Data supplied section start
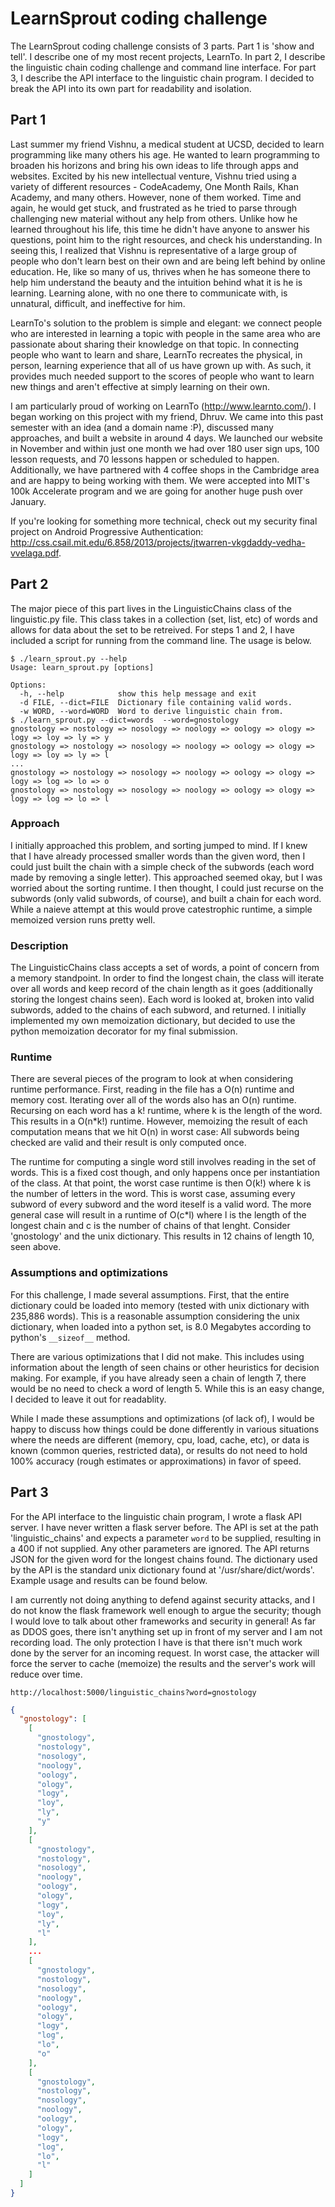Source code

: # LearnSprout coding challenge
The LearnSprout coding challenge consists of 3 parts.  Part 1 is 'show and tell'.  I describe one of my most recent projects, LearnTo.  In part 2, I describe the linguistic chain coding challenge and command line interface.  For part 3, I describe the API interface to the linguistic chain program.  I decided to break the API into its own part for readability and isolation.

## Part 1
Last summer my friend Vishnu, a medical student at UCSD, decided to learn programming like many others his age. He wanted to learn programming to broaden his horizons and bring his own ideas to life through apps and websites. Excited by his new intellectual venture, Vishnu tried using a variety of different resources - CodeAcademy, One Month Rails, Khan Academy, and many others. However, none of them worked. Time and again, he would get stuck, and frustrated as he tried to parse through challenging new material without any help from others. Unlike how he learned throughout his life, this time he didn't have anyone to answer his questions, point him to the right resources, and check his understanding. In seeing this, I realized that Vishnu is representative of a large group of people who don't learn best on their own and are being left behind by online education. He, like so many of us, thrives when he has someone there to help him understand the beauty and the intuition behind what it is he is learning. Learning alone, with no one there to communicate with, is unnatural, difficult, and ineffective for him.

LearnTo's solution to the problem is simple and elegant: we connect people who are interested in learning a topic with people in the same area who are passionate about sharing their knowledge on that topic. In connecting people who want to learn and share, LearnTo recreates the physical, in person, learning experience that all of us have grown up with. As such, it provides much needed support to the scores of people who want to learn new things and aren't effective at simply learning on their own. 

I am particularly proud of working on LearnTo (http://www.learnto.com/). I began working on this project with my friend, Dhruv. We came into this past semester with an idea (and a domain name :P), discussed many approaches, and built a website in around 4 days. We launched our website in November and within just one month we had over 180 user sign ups, 100 lesson requests, and 70 lessons happen or scheduled to happen.  Additionally, we have partnered with 4 coffee shops in the Cambridge area and are happy to being working with them.  We were accepted into MIT's 100k Accelerate program and we are going for another huge push over January.

If you're looking for something more technical, check out my security final project on Android Progressive Authentication: http://css.csail.mit.edu/6.858/2013/projects/jtwarren-vkgdaddy-vedha-vvelaga.pdf.

## Part 2
The major piece of this part lives in the LinguisticChains class of the linguistic.py file.  This class takes in a collection (set, list, etc) of words and allows for data about the set to be retreived. For steps 1 and 2, I have included a script for running from the command line.  The usage is below.

``` console
$ ./learn_sprout.py --help
Usage: learn_sprout.py [options]

Options:
  -h, --help            show this help message and exit
  -d FILE, --dict=FILE  Dictionary file containing valid words.
  -w WORD, --word=WORD  Word to derive linguistic chain from.
$ ./learn_sprout.py --dict=words  --word=gnostology
gnostology => nostology => nosology => noology => oology => ology => logy => loy => ly => y
gnostology => nostology => nosology => noology => oology => ology => logy => loy => ly => l
...
gnostology => nostology => nosology => noology => oology => ology => logy => log => lo => o
gnostology => nostology => nosology => noology => oology => ology => logy => log => lo => l
```

### Approach
I initially approached this problem, and sorting jumped to mind.  If I knew that I have already processed smaller words than the given word, then I could just built the chain with a simple check of the subwords (each word made by removing a single letter).  This approached seemed okay, but I was worried about the sorting runtime.  I then thought, I could just recurse on the subwords (only valid subwords, of course), and built a chain for each word.  While a naieve attempt at this would prove catestrophic runtime, a simple memoized version runs pretty well.

### Description
The LinguisticChains class accepts a set of words, a point of concern from a memory standpoint.  In order to find the longest chain, the class will iterate over all words and keep record of the chain length as it goes (additionally storing the longest chains seen).  Each word is looked at, broken into valid subwords, added to the chains of each subword, and returned.  I initially implemented my own memoization dictionary, but decided to use the python memoization decorator for my final submission.

### Runtime
There are several pieces of the program to look at when considering runtime performance.  First, reading in the file has a O(n) runtime and memory cost.  Iterating over all of the words also has an O(n) runtime.  Recursing on each word has a k! runtime, where k is the length of the word.  This results in a O(n*k!) runtime.  However, memoizing the result of each computation means that we hit O(n) in worst case: All subwords being checked are valid and their result is only computed once.

The runtime for computing a single word still involves reading in the set of words.  This is a fixed cost though, and only happens once per instantiation of the class.  At that point, the worst case runtime is then O(k!) where k is the number of letters in the word.  This is worst case, assuming every subword of every subword and the word iteself is a valid word.  The more general case will result in a runtime of O(c*l) where l is the length of the longest chain and c is the number of chains of that lenght.  Consider 'gnostology' and the unix dictionary.  This results in 12 chains of length 10, seen above.

### Assumptions and optimizations
For this challenge, I made several assumptions.  First, that the entire dictionary could be loaded into memory (tested with unix dictionary with 235,886 words).  This is a reasonable assumption considering the unix dictionary, when loaded into a python set, is 8.0 Megabytes according to python's `__sizeof__` method.

There are various optimizations that I did not make.  This includes using information about the length of seen chains or other heuristics for decision making.  For example, if you have already seen a chain of length 7, there would be no need to check a word of length 5.  While this is an easy change, I decided to leave it out for readablity.

While I made these assumptions and optimizations (of lack of), I would be happy to discuss how things could be done differently in various situations where the needs are different (memory, cpu, load, cache, etc), or data is known (common queries, restricted data), or results do not need to hold 100% accuracy (rough estimates or approximations) in favor of speed.

## Part 3
For the API interface to the linguistic chain program, I wrote a flask API server.  I have never written a flask server before.  The API is set at the path 'linguistic_chains' and expects a parameter `word` to be supplied, resulting in a 400 if not supplied.  Any other parameters are ignored.  The API returns JSON for the given word for the longest chains found.  The dictionary used by the API is the standard unix dictionary found at '/usr/share/dict/words'.  Example usage and results can be found below.

I am currently not doing anything to defend against security attacks, and I do not know the flask framework well enough to argue the security; though I would love to talk about other frameworks and security in general!  As far as DDOS goes, there isn't anything set up in front of my server and I am not recording load.  The only protection I have is that there isn't much work done by the server for an incoming request.  In worst case, the attacker will force the server to cache (memoize) the results and the server's work will reduce over time.  

`http://localhost:5000/linguistic_chains?word=gnostology`
``` json
{
  "gnostology": [
    [
      "gnostology", 
      "nostology", 
      "nosology", 
      "noology", 
      "oology", 
      "ology", 
      "logy", 
      "loy", 
      "ly", 
      "y"
    ], 
    [
      "gnostology", 
      "nostology", 
      "nosology", 
      "noology", 
      "oology", 
      "ology", 
      "logy", 
      "loy", 
      "ly", 
      "l"
    ],
    ...
    [
      "gnostology", 
      "nostology", 
      "nosology", 
      "noology", 
      "oology", 
      "ology", 
      "logy", 
      "log", 
      "lo", 
      "o"
    ], 
    [
      "gnostology", 
      "nostology", 
      "nosology", 
      "noology", 
      "oology", 
      "ology", 
      "logy", 
      "log", 
      "lo", 
      "l"
    ]
  ]
}
```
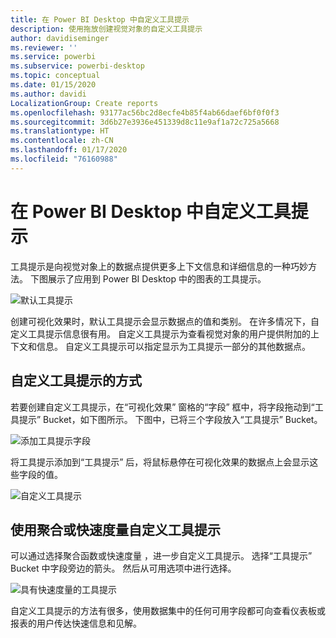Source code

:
 ```yaml
---
title: 在 Power BI Desktop 中自定义工具提示
description: 使用拖放创建视觉对象的自定义工具提示
author: davidiseminger
ms.reviewer: ''
ms.service: powerbi
ms.subservice: powerbi-desktop
ms.topic: conceptual
ms.date: 01/15/2020
ms.author: davidi
LocalizationGroup: Create reports
ms.openlocfilehash: 93177ac56bc2d8ecfe4b85f4ab66daef6bf0f0f3
ms.sourcegitcommit: 3d6b27e3936e451339d8c11e9af1a72c725a5668
ms.translationtype: HT
ms.contentlocale: zh-CN
ms.lasthandoff: 01/17/2020
ms.locfileid: "76160988"
---
```

# <a name="customize-tooltips-in-power-bi-desktop"></a>在 Power BI Desktop 中自定义工具提示

工具提示是向视觉对象上的数据点提供更多上下文信息和详细信息的一种巧妙方法。 下图展示了应用到 Power BI Desktop 中的图表的工具提示。

![默认工具提示](media/desktop-custom-tooltips/custom-tooltips-1.png)

创建可视化效果时，默认工具提示会显示数据点的值和类别。 在许多情况下，自定义工具提示信息很有用。 自定义工具提示为查看视觉对象的用户提供附加的上下文和信息。 自定义工具提示可以指定显示为工具提示一部分的其他数据点。

## <a name="how-to-customize-tooltips"></a>自定义工具提示的方式

若要创建自定义工具提示，在“可视化效果”  窗格的“字段”  框中，将字段拖动到“工具提示”  Bucket，如下图所示。 下图中，已将三个字段放入“工具提示”  Bucket。

![添加工具提示字段](media/desktop-custom-tooltips/custom-tooltips-2.png)

将工具提示添加到“工具提示”  后，将鼠标悬停在可视化效果的数据点上会显示这些字段的值。

![自定义工具提示](media/desktop-custom-tooltips/custom-tooltips-3.png)

## <a name="customizing-tooltips-with-aggregation-or-quick-measures"></a>使用聚合或快速度量自定义工具提示

可以通过选择聚合函数或快速度量  ，进一步自定义工具提示。 选择“工具提示”  Bucket 中字段旁边的箭头。 然后从可用选项中进行选择。

![具有快速度量的工具提示](media/desktop-custom-tooltips/custom-tooltips-4.png)

自定义工具提示的方法有很多，使用数据集中的任何可用字段都可向查看仪表板或报表的用户传达快速信息和见解。
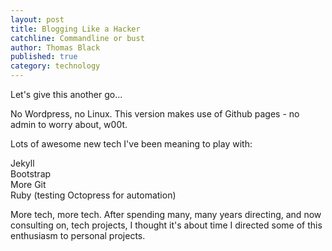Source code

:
```yaml
---
layout: post
title: Blogging Like a Hacker
catchline: Commandline or bust
author: Thomas Black
published: true
category: technology 
---
```


Let's give this another go...

No Wordpress, no Linux. This version makes use of Github pages - no admin to worry about, w00t.

Lots of awesome new tech I've been meaning to play with:

   Jekyll  
   Bootstrap  
   More Git  
   Ruby (testing Octopress for automation)

More tech, more tech. After spending many, many years directing, and now consulting on, tech projects, 
I thought it's about time I directed some of this enthusiasm to personal projects. 
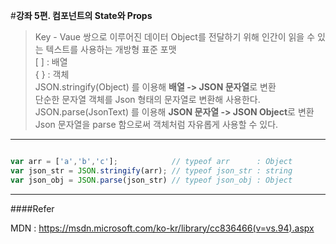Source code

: #**강좌 5편. 컴포넌트의 State와 Props**
> Key - Vaue 쌍으로 이루어진 데이터 Object를 전달하기 위해 인간이 읽을 수 있는 텍스트를 사용하는 개방형 표준 포맷<br>
> [ ] : 배열<br>
> { } : 객체<br>
> JSON.stringify(Object) 를 이용해 <b>배열 -> JSON 문자열</b>로 변환<br>
> 단순한 문자열 객체를 Json 형태의 문자열로 변환해 사용한다.
> JSON.parse(JsonText)   를 이용해 <b>JSON 문자열 -> JSON Object</b>로 변환<br>
> Json 문자열을 parse 함으로써 객체처럼 자유롭게 사용할 수 있다.
---

```javascript

var arr = ['a','b','c'];            // typeof arr      : Object
var json_str = JSON.stringify(arr); // typeof json_str : string
var json_obj = JSON.parse(json_str) // typeof json_obj : Object

```

---

####Refer

MDN : https://msdn.microsoft.com/ko-kr/library/cc836466(v=vs.94).aspx
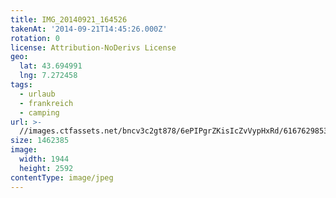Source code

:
 ```yaml
---
title: IMG_20140921_164526
takenAt: '2014-09-21T14:45:26.000Z'
rotation: 0
license: Attribution-NoDerivs License
geo:
  lat: 43.694991
  lng: 7.272458
tags:
  - urlaub
  - frankreich
  - camping
url: >-
  //images.ctfassets.net/bncv3c2gt878/6ePIPgrZKisIcZvVypHxRd/6167629853af9c77f90ae98b36476af9/img_20140921_164526_28234270851_o
size: 1462385
image:
  width: 1944
  height: 2592
contentType: image/jpeg
---
```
Data supplied section end
▸ Work task
Reproduce each line of the records in which the word "customize" appears.

▸ Reply
# <a name="customize-tooltips-in-power-bi-desktop"></a>在 Power BI Desktop 中自定义工具提示
## <a name="how-to-customize-tooltips"></a>自定义工具提示的方式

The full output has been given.